#### PROVIDED RECORDS ####

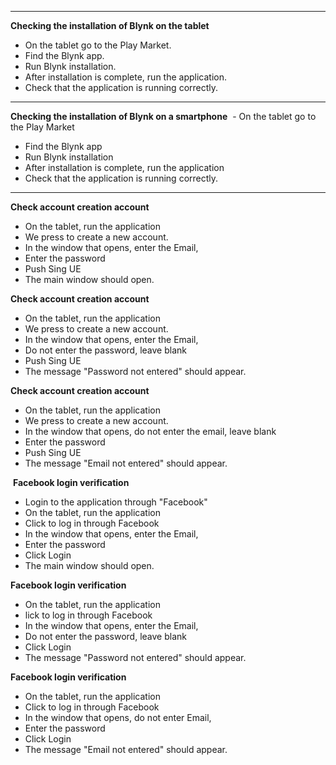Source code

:  ----------------
 **Checking the installation of Blynk on the tablet**
  - On the tablet go to the Play Market.
  - Find the Blynk app.
  - Run Blynk installation.
  - After installation is complete, run the application.
  - Check that the application is running correctly.
--------------------
**Checking the installation of Blynk on a smartphone**
 - On the tablet go to the Play Market
 - Find the Blynk app
 - Run Blynk installation
 - After installation is complete, run the application
- Check that the application is running correctly.
----------------
**Check account creation account**
- On the tablet, run the application
- We press to create a new account.
- In the window that opens, enter the Email,
- Enter the password
- Push Sing UE
- The main window should open.


**Check account creation account**
- On the tablet, run the application
- We press to create a new account.
- In the window that opens, enter the Email,
- Do not enter the password, leave blank
- Push Sing UE
- The message "Password not entered" should appear.


**Check account creation account**
- On the tablet, run the application
- We press to create a new account.
- In the window that opens, do not enter the email, leave blank
- Enter the password
- Push Sing UE
- The message "Email not entered" should appear.

 **Facebook login verification**
- Login to the application through "Facebook"
- On the tablet, run the application
- Click to log in through Facebook
- In the window that opens, enter the Email,
- Enter the password
- Click Login
- The main window should open.

**Facebook login verification**
- On the tablet, run the application
- lick to log in through Facebook
- In the window that opens, enter the Email,
- Do not enter the password, leave blank
- Click Login
- The message "Password not entered" should appear.

**Facebook login verification**
- On the tablet, run the application
- Click to log in through Facebook
- In the window that opens, do not enter Email,
- Enter the password
- Click Login
- The message "Email not entered" should appear.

####

- **TASK GOAL**:
Every line above should be output exactly, except for the pictures.

- **TASK RESULT**:
Source code

:  ----------------
 **Checking the installation of Blynk on the tablet**
  - On the tablet go to the Play Market.
  - Find the Blynk app.
  - Run Blynk installation.
  - After installation is complete, run the application.
  - Check that the application is running correctly.
--------------------
**Checking the installation of Blynk on a smartphone**
 - On the tablet go to the Play Market
 - Find the Blynk app
 - Run Blynk installation
 - After installation is complete, run the application
- Check that the application is running correctly.
----------------
**Check account creation account**
- On the tablet, run the application
- We press to create a new account.
- In the window that opens, enter the Email,
- Enter the password
- Push Sing UE
- The main window should open.


**Check account creation account**
- On the tablet, run the application
- We press to create a new account.
- In the window that opens, enter the Email,
- Do not enter the password, leave blank
- Push Sing UE
- The message "Password not entered" should appear.


**Check account creation account**
- On the tablet, run the application
- We press to create a new account.
- In the window that opens, do not enter the email, leave blank
- Enter the password
- Push Sing UE
- The message "Email not entered" should appear.

 **Facebook login verification**
- Login to the application through "Facebook"
- On the tablet, run the application
- Click to log in through Facebook
- In the window that opens, enter the Email,
- Enter the password
- Click Login
- The main window should open.

**Facebook login verification**
- On the tablet, run the application
- lick to log in through Facebook
- In the window that opens, enter the Email,
- Do not enter the password, leave blank
- Click Login
- The message "Password not entered" should appear.

**Facebook login verification**
- On the tablet, run the application
- Click to log in through Facebook
- In the window that opens, do not enter Email,
- Enter the password
- Click Login
- The message "Email not entered" should appear.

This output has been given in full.